#### [Required action]
The records below are to be copied exactly, with their pictures left out.

(Dataset entries)
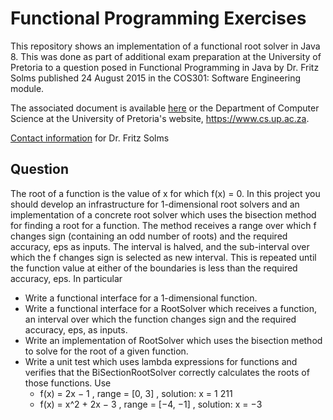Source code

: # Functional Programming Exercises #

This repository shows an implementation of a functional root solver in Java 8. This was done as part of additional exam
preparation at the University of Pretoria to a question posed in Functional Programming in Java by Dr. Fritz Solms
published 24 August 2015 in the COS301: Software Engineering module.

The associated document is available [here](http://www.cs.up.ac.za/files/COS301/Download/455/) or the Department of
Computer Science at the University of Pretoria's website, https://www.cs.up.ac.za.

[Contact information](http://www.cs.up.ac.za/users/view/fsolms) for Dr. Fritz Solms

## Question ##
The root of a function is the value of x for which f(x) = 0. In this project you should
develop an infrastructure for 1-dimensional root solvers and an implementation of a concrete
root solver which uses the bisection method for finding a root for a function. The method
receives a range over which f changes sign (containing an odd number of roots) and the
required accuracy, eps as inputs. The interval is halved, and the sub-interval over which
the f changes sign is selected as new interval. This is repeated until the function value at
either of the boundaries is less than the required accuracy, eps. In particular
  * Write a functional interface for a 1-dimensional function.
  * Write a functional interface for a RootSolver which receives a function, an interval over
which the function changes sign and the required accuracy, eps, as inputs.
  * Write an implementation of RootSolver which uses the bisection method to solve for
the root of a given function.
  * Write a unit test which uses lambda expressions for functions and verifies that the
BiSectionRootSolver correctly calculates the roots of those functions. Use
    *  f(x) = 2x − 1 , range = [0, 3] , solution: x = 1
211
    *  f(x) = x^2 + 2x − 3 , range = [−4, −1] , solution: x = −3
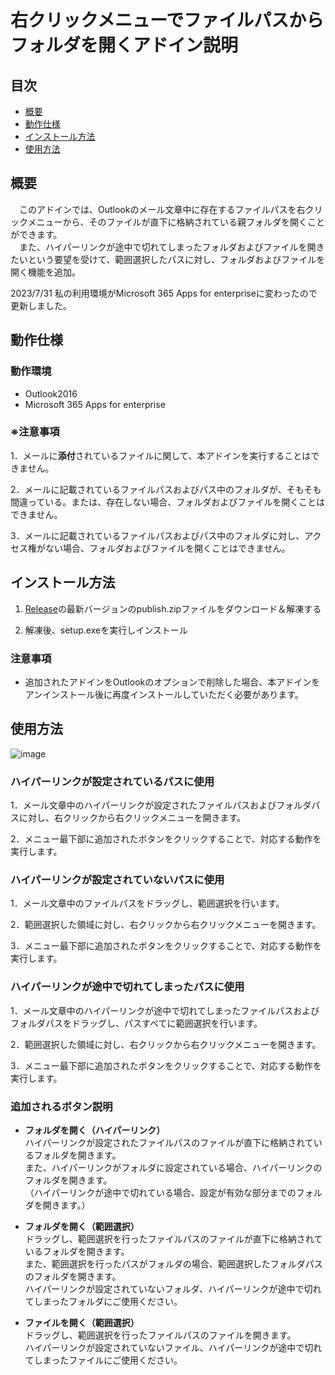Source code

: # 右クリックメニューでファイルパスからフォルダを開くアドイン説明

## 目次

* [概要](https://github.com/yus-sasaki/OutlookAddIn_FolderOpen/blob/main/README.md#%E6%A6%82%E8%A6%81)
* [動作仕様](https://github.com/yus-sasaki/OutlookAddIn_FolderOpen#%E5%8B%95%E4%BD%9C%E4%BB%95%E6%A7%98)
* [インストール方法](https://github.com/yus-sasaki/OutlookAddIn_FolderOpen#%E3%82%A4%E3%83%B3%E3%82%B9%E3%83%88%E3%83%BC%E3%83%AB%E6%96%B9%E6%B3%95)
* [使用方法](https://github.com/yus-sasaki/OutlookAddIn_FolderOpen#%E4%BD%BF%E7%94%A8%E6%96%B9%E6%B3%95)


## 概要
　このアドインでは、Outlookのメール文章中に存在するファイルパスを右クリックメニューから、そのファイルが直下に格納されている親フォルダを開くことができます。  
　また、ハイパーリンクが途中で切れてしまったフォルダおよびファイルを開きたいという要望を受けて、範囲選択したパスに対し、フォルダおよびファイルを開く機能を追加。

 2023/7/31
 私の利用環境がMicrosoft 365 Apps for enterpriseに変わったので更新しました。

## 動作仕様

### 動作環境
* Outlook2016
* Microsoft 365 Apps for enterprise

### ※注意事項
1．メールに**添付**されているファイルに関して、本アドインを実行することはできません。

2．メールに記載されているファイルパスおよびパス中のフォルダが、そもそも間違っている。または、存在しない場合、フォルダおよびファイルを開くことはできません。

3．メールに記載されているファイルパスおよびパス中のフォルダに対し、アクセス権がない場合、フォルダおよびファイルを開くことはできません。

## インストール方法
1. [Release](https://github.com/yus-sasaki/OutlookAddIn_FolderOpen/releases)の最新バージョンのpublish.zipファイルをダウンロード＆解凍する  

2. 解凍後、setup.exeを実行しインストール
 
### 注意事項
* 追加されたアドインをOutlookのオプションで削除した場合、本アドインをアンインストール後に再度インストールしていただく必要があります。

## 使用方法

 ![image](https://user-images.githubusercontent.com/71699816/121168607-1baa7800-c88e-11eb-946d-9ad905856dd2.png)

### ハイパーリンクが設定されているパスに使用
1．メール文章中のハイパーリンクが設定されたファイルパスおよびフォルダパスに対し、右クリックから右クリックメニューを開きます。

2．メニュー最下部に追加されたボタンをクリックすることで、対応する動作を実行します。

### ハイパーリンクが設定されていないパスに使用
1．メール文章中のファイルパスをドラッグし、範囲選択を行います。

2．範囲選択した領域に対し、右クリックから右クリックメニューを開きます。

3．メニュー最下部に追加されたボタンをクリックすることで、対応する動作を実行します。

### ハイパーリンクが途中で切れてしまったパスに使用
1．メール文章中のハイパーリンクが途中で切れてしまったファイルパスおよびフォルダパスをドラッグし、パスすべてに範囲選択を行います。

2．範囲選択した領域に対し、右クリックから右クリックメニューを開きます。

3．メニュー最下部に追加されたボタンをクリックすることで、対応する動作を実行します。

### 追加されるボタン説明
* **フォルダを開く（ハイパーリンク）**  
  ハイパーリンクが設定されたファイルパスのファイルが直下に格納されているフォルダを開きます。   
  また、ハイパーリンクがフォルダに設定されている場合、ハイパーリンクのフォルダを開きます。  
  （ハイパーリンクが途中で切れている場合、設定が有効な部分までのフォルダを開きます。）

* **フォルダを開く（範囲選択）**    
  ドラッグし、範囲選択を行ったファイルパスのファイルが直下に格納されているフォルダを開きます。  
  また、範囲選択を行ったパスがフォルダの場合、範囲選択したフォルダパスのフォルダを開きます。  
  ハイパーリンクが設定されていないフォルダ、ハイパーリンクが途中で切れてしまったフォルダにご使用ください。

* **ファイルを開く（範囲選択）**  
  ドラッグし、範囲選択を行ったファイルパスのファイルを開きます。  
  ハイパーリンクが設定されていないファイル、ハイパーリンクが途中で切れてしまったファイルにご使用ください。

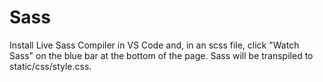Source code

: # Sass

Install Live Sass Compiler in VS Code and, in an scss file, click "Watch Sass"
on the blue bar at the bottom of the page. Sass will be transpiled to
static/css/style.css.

#### [Answer to the problem]
Source code

: # Functional Programming Exercises #

This repository shows an implementation of a functional root solver in Java 8. This was done as part of additional exam
preparation at the University of Pretoria to a question posed in Functional Programming in Java by Dr. Fritz Solms
published 24 August 2015 in the COS301: Software Engineering module.

The associated document is available [here](http://www.cs.up.ac.za/files/COS301/Download/455/) or the Department of
Computer Science at the University of Pretoria's website, https://www.cs.up.ac.za.

[Contact information](http://www.cs.up.ac.za/users/view/fsolms) for Dr. Fritz Solms

## Question ##
The root of a function is the value of x for which f(x) = 0. In this project you should
develop an infrastructure for 1-dimensional root solvers and an implementation of a concrete
root solver which uses the bisection method for finding a root for a function. The method
receives a range over which f changes sign (containing an odd number of roots) and the
required accuracy, eps as inputs. The interval is halved, and the sub-interval over which
the f changes sign is selected as new interval. This is repeated until the function value at
either of the boundaries is less than the required accuracy, eps. In particular
  * Write a functional interface for a 1-dimensional function.
  * Write a functional interface for a RootSolver which receives a function, an interval over
which the function changes sign and the required accuracy, eps, as inputs.
  * Write an implementation of RootSolver which uses the bisection method to solve for
the root of a given function.
  * Write a unit test which uses lambda expressions for functions and verifies that the
BiSectionRootSolver correctly calculates the roots of those functions. Use
    *  f(x) = 2x − 1 , range = [0, 3] , solution: x = 1
211
    *  f(x) = x^2 + 2x − 3 , range = [−4, −1] , solution: x = −3
Source code

: # 右クリックメニューでファイルパスからフォルダを開くアドイン説明

## 目次

* [概要](https://github.com/yus-sasaki/OutlookAddIn_FolderOpen/blob/main/README.md#%E6%A6%82%E8%A6%81)
* [動作仕様](https://github.com/yus-sasaki/OutlookAddIn_FolderOpen#%E5%8B%95%E4%BD%9C%E4%BB%95%E6%A7%98)
* [インストール方法](https://github.com/yus-sasaki/OutlookAddIn_FolderOpen#%E3%82%A4%E3%83%B3%E3%82%B9%E3%83%88%E3%83%BC%E3%83%AB%E6%96%B9%E6%B3%95)
* [使用方法](https://github.com/yus-sasaki/OutlookAddIn_FolderOpen#%E4%BD%BF%E7%94%A8%E6%96%B9%E6%B3%95)


## 概要
　このアドインでは、Outlookのメール文章中に存在するファイルパスを右クリックメニューから、そのファイルが直下に格納されている親フォルダを開くことができます。  
　また、ハイパーリンクが途中で切れてしまったフォルダおよびファイルを開きたいという要望を受けて、範囲選択したパスに対し、フォルダおよびファイルを開く機能を追加。

 2023/7/31
 私の利用環境がMicrosoft 365 Apps for enterpriseに変わったので更新しました。

## 動作仕様

### 動作環境
* Outlook2016
* Microsoft 365 Apps for enterprise

### ※注意事項
1．メールに**添付**されているファイルに関して、本アドインを実行することはできません。

2．メールに記載されているファイルパスおよびパス中のフォルダが、そもそも間違っている。または、存在しない場合、フォルダおよびファイルを開くことはできません。

3．メールに記載されているファイルパスおよびパス中のフォルダに対し、アクセス権がない場合、フォルダおよびファイルを開くことはできません。

## インストール方法
1. [Release](https://github.com/yus-sasaki/OutlookAddIn_FolderOpen/releases)の最新バージョンのpublish.zipファイルをダウンロード＆解凍する  

2. 解凍後、setup.exeを実行しインストール
 
### 注意事項
* 追加されたアドインをOutlookのオプションで削除した場合、本アドインをアンインストール後に再度インストールしていただく必要があります。

## 使用方法

 ![image](https://user-images.githubusercontent.com/71699816/121168607-1baa7800-c88e-11eb-946d-9ad905856dd2.png)

### ハイパーリンクが設定されているパスに使用
1．メール文章中のハイパーリンクが設定されたファイルパスおよびフォルダパスに対し、右クリックから右クリックメニューを開きます。

2．メニュー最下部に追加されたボタンをクリックすることで、対応する動作を実行します。

### ハイパーリンクが設定されていないパスに使用
1．メール文章中のファイルパスをドラッグし、範囲選択を行います。

2．範囲選択した領域に対し、右クリックから右クリックメニューを開きます。

3．メニュー最下部に追加されたボタンをクリックすることで、対応する動作を実行します。

### ハイパーリンクが途中で切れてしまったパスに使用
1．メール文章中のハイパーリンクが途中で切れてしまったファイルパスおよびフォルダパスをドラッグし、パスすべてに範囲選択を行います。

2．範囲選択した領域に対し、右クリックから右クリックメニューを開きます。

3．メニュー最下部に追加されたボタンをクリックすることで、対応する動作を実行します。

### 追加されるボタン説明
* **フォルダを開く（ハイパーリンク）**  
  ハイパーリンクが設定されたファイルパスのファイルが直下に格納されているフォルダを開きます。   
  また、ハイパーリンクがフォルダに設定されている場合、ハイパーリンクのフォルダを開きます。  
  （ハイパーリンクが途中で切れている場合、設定が有効な部分までのフォルダを開きます。）

* **フォルダを開く（範囲選択）**    
  ドラッグし、範囲選択を行ったファイルパスのファイルが直下に格納されているフォルダを開きます。  
  また、範囲選択を行ったパスがフォルダの場合、範囲選択したフォルダパスのフォルダを開きます。  
  ハイパーリンクが設定されていないフォルダ、ハイパーリンクが途中で切れてしまったフォルダにご使用ください。

* **ファイルを開く（範囲選択）**  
  ドラッグし、範囲選択を行ったファイルパスのファイルを開きます。  
  ハイパーリンクが設定されていないファイル、ハイパーリンクが途中で切れてしまったファイルにご使用ください。

Source code

: # Sass

Install Live Sass Compiler in VS Code and, in an scss file, click "Watch Sass"
on the blue bar at the bottom of the page. Sass will be transpiled to
static/css/style.css.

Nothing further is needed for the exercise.